The CDM program is covered as foundational in Executive Order 14028, “Improving the Nation’s Cybersecurity the Federal Zero Strategy Memo (OMB M-22-09); and is covered in NIST SP 800-207 and the Zero Trust Maturity Model. The Zero Trust Maturity Model, in particular, highlights the four CDM capability families of asset management (AM), identity and access management (IdAM), network security management and data security management.
Using CDM capabilities to support a zero-trust transition
Adopting a zero trust architecture requires leaders across the agency to evaluate their technology, processes and management approaches through a zero trust lens. What existing tools will support ZTA? What capability gaps exist and what is the best way to address them? This is the responsibility not only of the Chief Information Security Office (CISO) and the CDM Program Office but of system and process owners across the agency.
Agencies participating in CDM can leverage many of the program’s capabilities and planned implementations to accelerate their transition to zero trust. CDM has already equipped cyber leaders with key elements of the zero trust architecture. The CDM agency dashboard advances the agency's visibility and analytics into key aspects of its digital infrastructure. At the enterprise level, cyber leaders can extend this foundation to achieve automation and orchestration by increasing integration between existing tools.
So, where should cybersecurity leaders start when planning their journey forward with ZTA? Start with those capabilities within the five pillars of zero trust--devices, users, networks, data and application workloads--where you already have some level of maturity.

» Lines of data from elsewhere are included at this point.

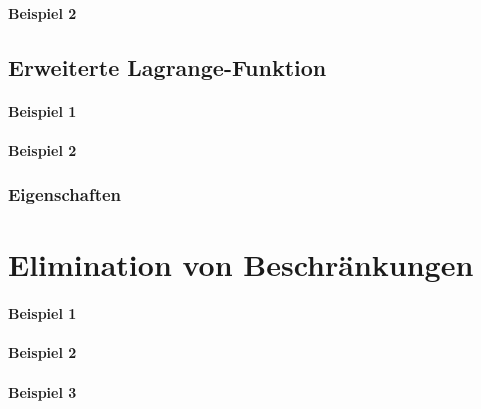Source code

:             \paragraph{Beispiel 2} %

        \subsection{Erweiterte Lagrange-Funktion} %

            \paragraph{Beispiel 1} %

            \paragraph{Beispiel 2} %

            \subsubsection{Eigenschaften} %

    \section{Elimination von Beschränkungen} %

        \paragraph{Beispiel 1} %

        \paragraph{Beispiel 2} %

        \paragraph{Beispiel 3} %

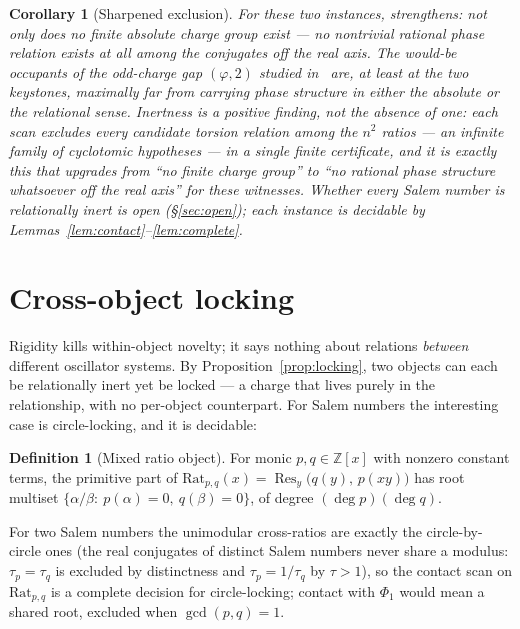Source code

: \documentclass[11pt]{article}
\theoremstyle{plain}
\newtheorem{corollary}[theorem]{Corollary}
\theoremstyle{definition}
\newtheorem{definition}[theorem]{Definition}
\theoremstyle{remark}
\newcommand{\Z}{\mathbb{Z}}
\newcommand{\Rat}{\mathrm{Rat}}
\DeclareMathOperator{\Res}{Res}
\begin{document}
\begin{corollary}[Sharpened exclusion]\label{cor:sharpexcl}
For these two instances, \cite[Lem.~6.1]{CMC} strengthens: not only does no
finite absolute charge group exist --- no nontrivial rational phase relation
exists at all among the conjugates off the real axis. The would-be occupants of
the odd-charge gap $(\varphi,2)$ studied in~\cite[Thm.~6.2]{CMC} are, at least
at the two keystones, maximally far from carrying phase structure in either the
absolute or the relational sense. Inertness is a positive finding, not the
absence of one: each scan excludes \emph{every} candidate torsion relation
among the $n^2$ ratios --- an infinite family of cyclotomic hypotheses --- in
a single finite certificate, and it is exactly this that upgrades
\cite[Lem.~6.1]{CMC} from ``no finite charge group'' to ``no rational phase
structure whatsoever off the real axis'' for these witnesses. Whether
\emph{every} Salem number is relationally inert is open (\S\ref{sec:open});
each instance is decidable by
Lemmas~\ref{lem:contact}--\ref{lem:complete}.
\end{corollary}

\section{Cross-object locking}\label{sec:locking}

Rigidity kills within-object novelty; it says nothing about relations
\emph{between} different oscillator systems. By
Proposition~\ref{prop:locking}, two objects can each be relationally inert yet
be locked --- a charge that lives purely in the relationship, with no per-object
counterpart. For Salem numbers the interesting case is circle-locking, and it is
decidable:

\begin{definition}[Mixed ratio object]
For monic $p,q\in\Z[x]$ with nonzero constant terms, the primitive part of
$\Rat_{p,q}(x)=\Res_y\bigl(q(y),\,p(xy)\bigr)$ has root multiset
$\{\alpha/\beta:\ p(\alpha)=0,\ q(\beta)=0\}$, of degree $(\deg p)(\deg q)$.
\end{definition}

For two Salem numbers the unimodular cross-ratios are exactly the
circle-by-circle ones (the real conjugates of distinct Salem numbers never share
a modulus: $\tau_p=\tau_q$ is excluded by distinctness and
$\tau_p=1/\tau_q$ by $\tau>1$), so the contact scan on $\Rat_{p,q}$ is a
complete decision for circle-locking; contact with $\Phi_1$ would mean a shared
root, excluded when $\gcd(p,q)=1$.
\end{document}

In particular, the AM and IdAM components, which are currently in place in the CDM program, provide accurate and timely data to the policy decision point (PDP) and policy enforcement point (PEP) mechanisms with regard to dynamic access decisions. From an AM perspective, actual state data concerning a device’s configuration, authorization status and more may be used by PDPs to ascertain a device’s fitness for access. In a similar manner, PDPs may use training status, credential status and more to make informed decisions around a user’s fitness for access.
As a system or process owner within an agency, what should you do? Our advice to leaders across the Federal Civilian Executive Branch: Take CDM capabilities into account when developing zero trust strategies. When you understand your gaps, you can make an informed plan, using CDM capabilities as foundational elements, to help you on your zero trust maturity journey.